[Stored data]
════════
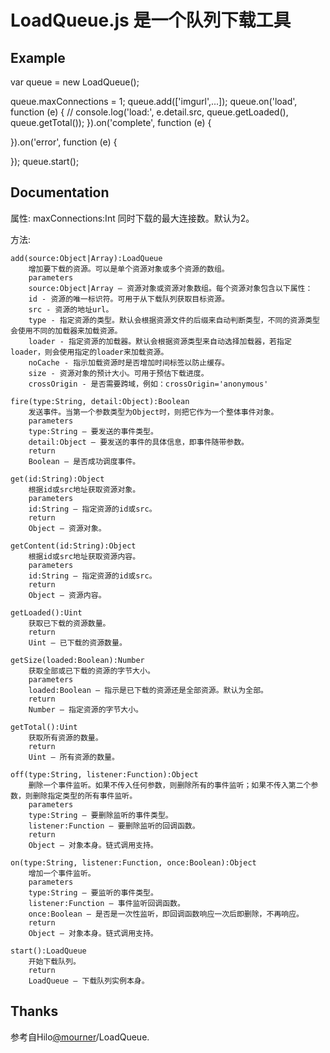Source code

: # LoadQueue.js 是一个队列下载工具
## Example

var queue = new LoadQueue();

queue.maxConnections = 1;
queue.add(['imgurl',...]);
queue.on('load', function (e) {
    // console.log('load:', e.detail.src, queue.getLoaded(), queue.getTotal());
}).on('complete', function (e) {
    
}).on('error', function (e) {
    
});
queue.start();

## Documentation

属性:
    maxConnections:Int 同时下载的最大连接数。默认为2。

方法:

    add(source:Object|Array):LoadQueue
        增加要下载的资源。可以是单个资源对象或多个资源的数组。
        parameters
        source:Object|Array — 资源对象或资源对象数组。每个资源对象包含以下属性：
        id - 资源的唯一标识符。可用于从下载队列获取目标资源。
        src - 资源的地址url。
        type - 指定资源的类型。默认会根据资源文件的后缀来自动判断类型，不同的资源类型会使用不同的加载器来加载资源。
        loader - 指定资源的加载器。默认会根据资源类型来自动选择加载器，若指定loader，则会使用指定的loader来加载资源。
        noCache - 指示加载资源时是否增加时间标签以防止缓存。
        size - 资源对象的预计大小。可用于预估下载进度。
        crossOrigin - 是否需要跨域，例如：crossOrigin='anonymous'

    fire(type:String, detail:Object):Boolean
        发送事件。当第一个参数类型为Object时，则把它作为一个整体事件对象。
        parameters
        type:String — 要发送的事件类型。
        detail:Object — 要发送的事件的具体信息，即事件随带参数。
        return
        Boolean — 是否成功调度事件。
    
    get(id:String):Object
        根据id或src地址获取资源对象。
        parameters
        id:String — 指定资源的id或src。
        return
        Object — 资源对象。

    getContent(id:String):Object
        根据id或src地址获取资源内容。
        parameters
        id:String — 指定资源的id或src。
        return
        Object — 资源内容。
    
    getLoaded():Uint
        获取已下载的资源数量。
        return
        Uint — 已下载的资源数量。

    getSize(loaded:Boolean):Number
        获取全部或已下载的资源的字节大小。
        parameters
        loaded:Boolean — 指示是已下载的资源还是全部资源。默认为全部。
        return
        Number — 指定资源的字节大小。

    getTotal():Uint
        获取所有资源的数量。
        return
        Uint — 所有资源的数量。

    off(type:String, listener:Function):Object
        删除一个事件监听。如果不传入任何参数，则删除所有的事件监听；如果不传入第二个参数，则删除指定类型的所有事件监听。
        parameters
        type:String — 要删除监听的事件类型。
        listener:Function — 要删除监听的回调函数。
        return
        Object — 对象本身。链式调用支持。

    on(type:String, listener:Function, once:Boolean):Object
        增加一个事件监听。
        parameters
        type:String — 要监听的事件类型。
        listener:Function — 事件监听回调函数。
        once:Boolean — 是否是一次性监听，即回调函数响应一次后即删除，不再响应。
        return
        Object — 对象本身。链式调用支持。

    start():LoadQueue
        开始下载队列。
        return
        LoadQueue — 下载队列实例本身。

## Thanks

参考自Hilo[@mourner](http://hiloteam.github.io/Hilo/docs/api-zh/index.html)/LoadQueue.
════════
- **EXERCISE AIM**
In repeating the entries, exclude the pictures and alter nothing else.

- **RESPONSE TO THIS EXERCISE**
Source code

: # LoadQueue.js 是一个队列下载工具
## Example

var queue = new LoadQueue();

queue.maxConnections = 1;
queue.add(['imgurl',...]);
queue.on('load', function (e) {
    // console.log('load:', e.detail.src, queue.getLoaded(), queue.getTotal());
}).on('complete', function (e) {
    
}).on('error', function (e) {
    
});
queue.start();

## Documentation

属性:
    maxConnections:Int 同时下载的最大连接数。默认为2。

方法:

    add(source:Object|Array):LoadQueue
        增加要下载的资源。可以是单个资源对象或多个资源的数组。
        parameters
        source:Object|Array — 资源对象或资源对象数组。每个资源对象包含以下属性：
        id - 资源的唯一标识符。可用于从下载队列获取目标资源。
        src - 资源的地址url。
        type - 指定资源的类型。默认会根据资源文件的后缀来自动判断类型，不同的资源类型会使用不同的加载器来加载资源。
        loader - 指定资源的加载器。默认会根据资源类型来自动选择加载器，若指定loader，则会使用指定的loader来加载资源。
        noCache - 指示加载资源时是否增加时间标签以防止缓存。
        size - 资源对象的预计大小。可用于预估下载进度。
        crossOrigin - 是否需要跨域，例如：crossOrigin='anonymous'

    fire(type:String, detail:Object):Boolean
        发送事件。当第一个参数类型为Object时，则把它作为一个整体事件对象。
        parameters
        type:String — 要发送的事件类型。
        detail:Object — 要发送的事件的具体信息，即事件随带参数。
        return
        Boolean — 是否成功调度事件。
    
    get(id:String):Object
        根据id或src地址获取资源对象。
        parameters
        id:String — 指定资源的id或src。
        return
        Object — 资源对象。

    getContent(id:String):Object
        根据id或src地址获取资源内容。
        parameters
        id:String — 指定资源的id或src。
        return
        Object — 资源内容。
    
    getLoaded():Uint
        获取已下载的资源数量。
        return
        Uint — 已下载的资源数量。

    getSize(loaded:Boolean):Number
        获取全部或已下载的资源的字节大小。
        parameters
        loaded:Boolean — 指示是已下载的资源还是全部资源。默认为全部。
        return
        Number — 指定资源的字节大小。

    getTotal():Uint
        获取所有资源的数量。
        return
        Uint — 所有资源的数量。

    off(type:String, listener:Function):Object
        删除一个事件监听。如果不传入任何参数，则删除所有的事件监听；如果不传入第二个参数，则删除指定类型的所有事件监听。
        parameters
        type:String — 要删除监听的事件类型。
        listener:Function — 要删除监听的回调函数。
        return
        Object — 对象本身。链式调用支持。

    on(type:String, listener:Function, once:Boolean):Object
        增加一个事件监听。
        parameters
        type:String — 要监听的事件类型。
        listener:Function — 事件监听回调函数。
        once:Boolean — 是否是一次性监听，即回调函数响应一次后即删除，不再响应。
        return
        Object — 对象本身。链式调用支持。

    start():LoadQueue
        开始下载队列。
        return
        LoadQueue — 下载队列实例本身。

## Thanks

参考自Hilo[@mourner](http://hiloteam.github.io/Hilo/docs/api-zh/index.html)/LoadQueue.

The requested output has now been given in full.